Registering and Microchipping Your Pet 

Pets are great companions but it is essential that dog and cat owners register and microchip their pets. The Companion Animals Act 1998 was introduced in NSW on 1st July 1999 to protect pets, people and the wider community.

Microchipping and registration is a two-step process:

Step One 

In NSW, all cats and dogs, other than exempt cats and dogs, must be microchipped by 12 weeks of age or before being sold or given away, whichever happens first.

1. Contact your local vet to have your animal microchipped.

2. You will complete a permanent identification form at time of microchipping.

3. Once the animal is microchipped, these identification details are entered into the NSW Companion Animal Register.

4. A certificate is then issued to the owner with the identification details.

5. Register your cat or dog as per step two.

Step Two

All cats and dogs, other than exempt cats and dogs, must be registered by six months of age. The registration fee is a once-only payment, which covers the cat or dog for its lifetime in NSW, regardless of any changes in ownership. You are encouraged to have your cat or dog desexed before registering it. To register your pet you will need:

 1. The Lifetime Registration form - contact Council to obtain.

2. A certificate of microchipping or letter from your vet.

3. Proof of de-sexing from your vet or a statutory declaration (discounted fee for desexed animals).

4. Any documents which entitle you to a discount (for example pension card).

5. Payment can be made at Council either by cheque, money order, EFTPOS, VISA or cash.

You must notify Council if any of the following occur:

  • Change of ownership, change of address, or any other details within 14 days;
  • Death of animal within 28 days in writing;
  • Missing animal within 96 hours;
  • If a court declares/revokes a dog as being dangerous within 7 days; and
  • If you sell or give away your animal a change of owner/details form must be completed and sent to Council.

Benefits of Registering your Pet

Registration clearly identifies the animal as yours. If your pet becomes lost, Council will be able to notify you of your pet's whereabouts and return it to its home.

Frequently Asked Questions

I'm not sure if my dog or cat is microchipped?
First have your animal scanned by your vet or our ranger. The appropriate enquiries will need to be made to verify any existing microchip, or if no microchip is found the next step is for you to arrange to get your animal microchipped.

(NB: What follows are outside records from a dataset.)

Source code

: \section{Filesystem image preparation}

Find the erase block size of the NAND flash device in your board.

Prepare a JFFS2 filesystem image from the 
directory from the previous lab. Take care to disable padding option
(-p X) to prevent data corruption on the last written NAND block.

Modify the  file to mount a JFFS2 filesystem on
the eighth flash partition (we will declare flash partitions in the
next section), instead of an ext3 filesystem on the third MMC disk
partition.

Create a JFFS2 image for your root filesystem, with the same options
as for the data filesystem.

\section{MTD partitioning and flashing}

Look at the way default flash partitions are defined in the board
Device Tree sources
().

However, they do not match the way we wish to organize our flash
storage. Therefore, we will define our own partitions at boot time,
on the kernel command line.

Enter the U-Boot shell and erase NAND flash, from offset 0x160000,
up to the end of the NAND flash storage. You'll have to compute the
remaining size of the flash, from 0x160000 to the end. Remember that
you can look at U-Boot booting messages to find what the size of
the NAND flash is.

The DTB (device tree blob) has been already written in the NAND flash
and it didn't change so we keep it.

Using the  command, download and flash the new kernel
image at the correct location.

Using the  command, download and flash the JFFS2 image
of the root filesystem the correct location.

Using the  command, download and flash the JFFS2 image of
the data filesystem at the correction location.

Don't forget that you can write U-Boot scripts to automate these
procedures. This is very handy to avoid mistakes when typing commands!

What if I fail to microchip and register my dog or cat?
Penalties apply. There is a $165 fine if you fail to microchip your pet under the Companion Animals Act 8(3). There is a $275 fine if you fail to register your pet under the Companion Animals Act 9(1) or 10B(2).

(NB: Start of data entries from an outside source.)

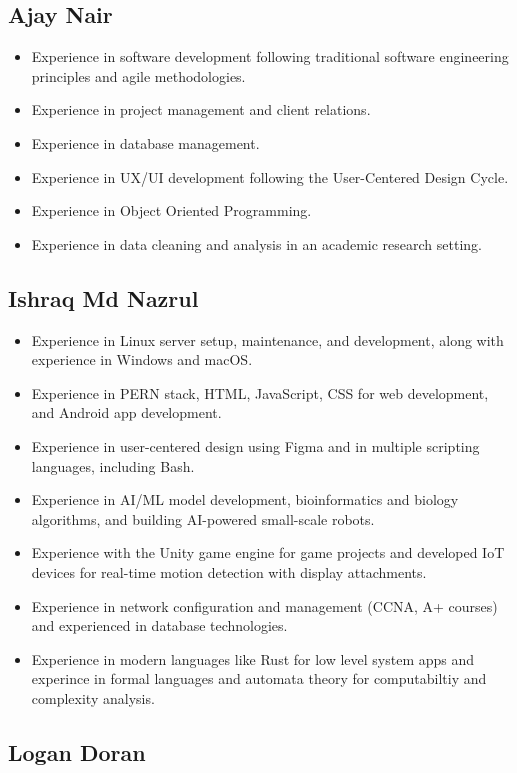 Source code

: \documentclass[12pt]{article}
\begin{document}
{\tiny\subsection*{Ajay Nair}}
\begin{itemize}
    \item Experience in software development following traditional software engineering principles and agile methodologies. 
    \item Experience in project management and client relations. 
    \item Experience in database management.
    \item Experience in UX/UI development following the User-Centered Design Cycle.
    \item Experience in Object Oriented Programming.
    \item Experience in data cleaning and analysis in an academic research setting.
\end{itemize}
{\tiny\subsection*{Ishraq Md Nazrul}}
\begin{itemize}
    \item Experience in Linux server setup, maintenance, and development, along with experience in Windows and macOS.
    \item Experience in PERN stack, HTML, JavaScript, CSS for web development, and Android app development.
    \item Experience in user-centered design using Figma and in multiple scripting languages, including Bash.
    \item Experience in AI/ML model development, bioinformatics and biology algorithms, and building AI-powered small-scale robots.
    \item Experience with the Unity game engine for game projects and developed IoT devices for real-time motion detection with display attachments.
    \item Experience in network configuration and management (CCNA, A+ courses) and experienced in database technologies.
    \item Experience in modern languages like Rust for low level system apps and experince in formal languages and automata theory for computabiltiy and complexity analysis.
\end{itemize}
{\tiny\subsection*{Logan Doran}}
\end{document}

Should microchipped animals still wear a collar/tag?
Yes. You should always ensure your dog or cat wears a collar and tag stating the animal’s name and your phone number. Penalties apply for failure to comply - $165 fine Companion Animals Act 12(2)

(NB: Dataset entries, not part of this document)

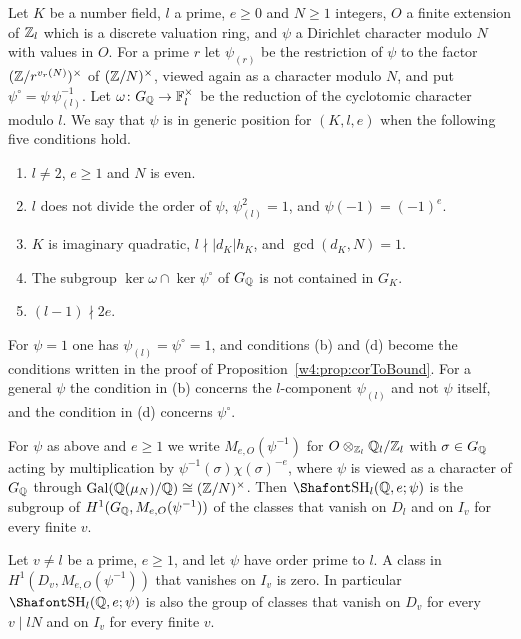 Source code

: \begin{definition}\label{w4:def:generic}
Let $K$ be a number field, $l$ a prime, $e\ge0$ and $N\ge1$ integers, $O$ a finite extension of $\mathbb Z_l$ which is a discrete valuation ring, and $\psi$ a Dirichlet character modulo $N$ with values in $O$. For a prime $r$ let $\psi_{(r)}$ be the restriction of $\psi$ to the factor $(\mathbb Z/r^{v_r(N)})^\times$ of $(\mathbb Z/N)^\times$, viewed again as a character modulo $N$, and put $\psi^\circ=\psi\,\psi_{(l)}^{-1}$. Let $\omega\colon G_\mathbb Q\to\mathbb F_l^\times$ be the reduction of the cyclotomic character modulo $l$. We say that $\psi$ is in generic position for $(K,l,e)$ when the following five conditions hold.
\begin{enumerate}[leftmargin=*,label=(\alph*)]
\item $l\ne2$, $e\ge1$ and $N$ is even.
\item $l$ does not divide the order of $\psi$, $\psi_{(l)}^2=1$, and $\psi(-1)=(-1)^e$.
\item $K$ is imaginary quadratic, $l\nmid\lvert d_K\rvert h_K$, and $\gcd(d_K,N)=1$.
\item The subgroup $\ker\omega\cap\ker\psi^\circ$ of $G_\mathbb Q$ is not contained in $G_K$.
\item $(l-1)\nmid2e$.
\end{enumerate}
\end{definition}

For $\psi=1$ one has $\psi_{(l)}=\psi^\circ=1$, and conditions (b) and (d) become the conditions written in the proof of Proposition~\ref{w4:prop:corToBound}. For a general $\psi$ the condition in (b) concerns the $l$-component $\psi_{(l)}$ and not $\psi$ itself, and the condition in (d) concerns $\psi^\circ$.

For $\psi$ as above and $e\ge1$ we write $M_{e,O}(\psi^{-1})$ for $O\otimes_{\mathbb Z_l}\mathbb Q_l/\mathbb Z_l$ with $\sigma\in G_\mathbb Q$ acting by multiplication by $\psi^{-1}(\sigma)\chi(\sigma)^{-e}$, where $\psi$ is viewed as a character of $G_\mathbb Q$ through $\operatorname{Gal}(\mathbb Q(\mu_N)/\mathbb Q)\cong(\mathbb Z/N)^\times$. Then $\Sha_l(\Q,e;\psi)$ is the subgroup of $H^1(G_\mathbb Q,M_{e,O}(\psi^{-1}))$ of the classes that vanish on $D_l$ and on $I_v$ for every finite $v$.

\begin{lemma}\label{w4:lem:unramchi}
Let $v\ne l$ be a prime, $e\ge1$, and let $\psi$ have order prime to $l$. A class in $H^1(D_v,M_{e,O}(\psi^{-1}))$ that vanishes on $I_v$ is zero. In particular $\Sha_l(\Q,e;\psi)$ is also the group of classes that vanish on $D_v$ for every $v\mid lN$ and on $I_v$ for every finite $v$.
\end{lemma}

When must dogs or cats be registered?
Your dog or cat must be lifetime registered on or before six months of age. You a committing an offence every day the dog or cat remains unregistered.

Why is there a registration fee?
Registration fees are used by council to provide animal management related services to the community, such as:

  • Straying dogs being collected and re-united with their owner
  • Dog attack assistance and investigations
  • Resolving neighbourhood disputes in regards to animal matters
  • Attending to roaming/trespassing livestock matters
  • Public education about responsible pet ownership
  • Maintenance of leash free areas
  • Compliance education and enforcement with local laws for the local communit

Please visit our Fees and Charges page to see current registration fees.

What do I do if I sell or give away my pet?
It is the responsibility of the person selling or giving away the animal to notify Council of the change. A form will need to be signed by the previous owner as well as the new owner and lodged with Council. Failure to notify Council of the change could result in fines.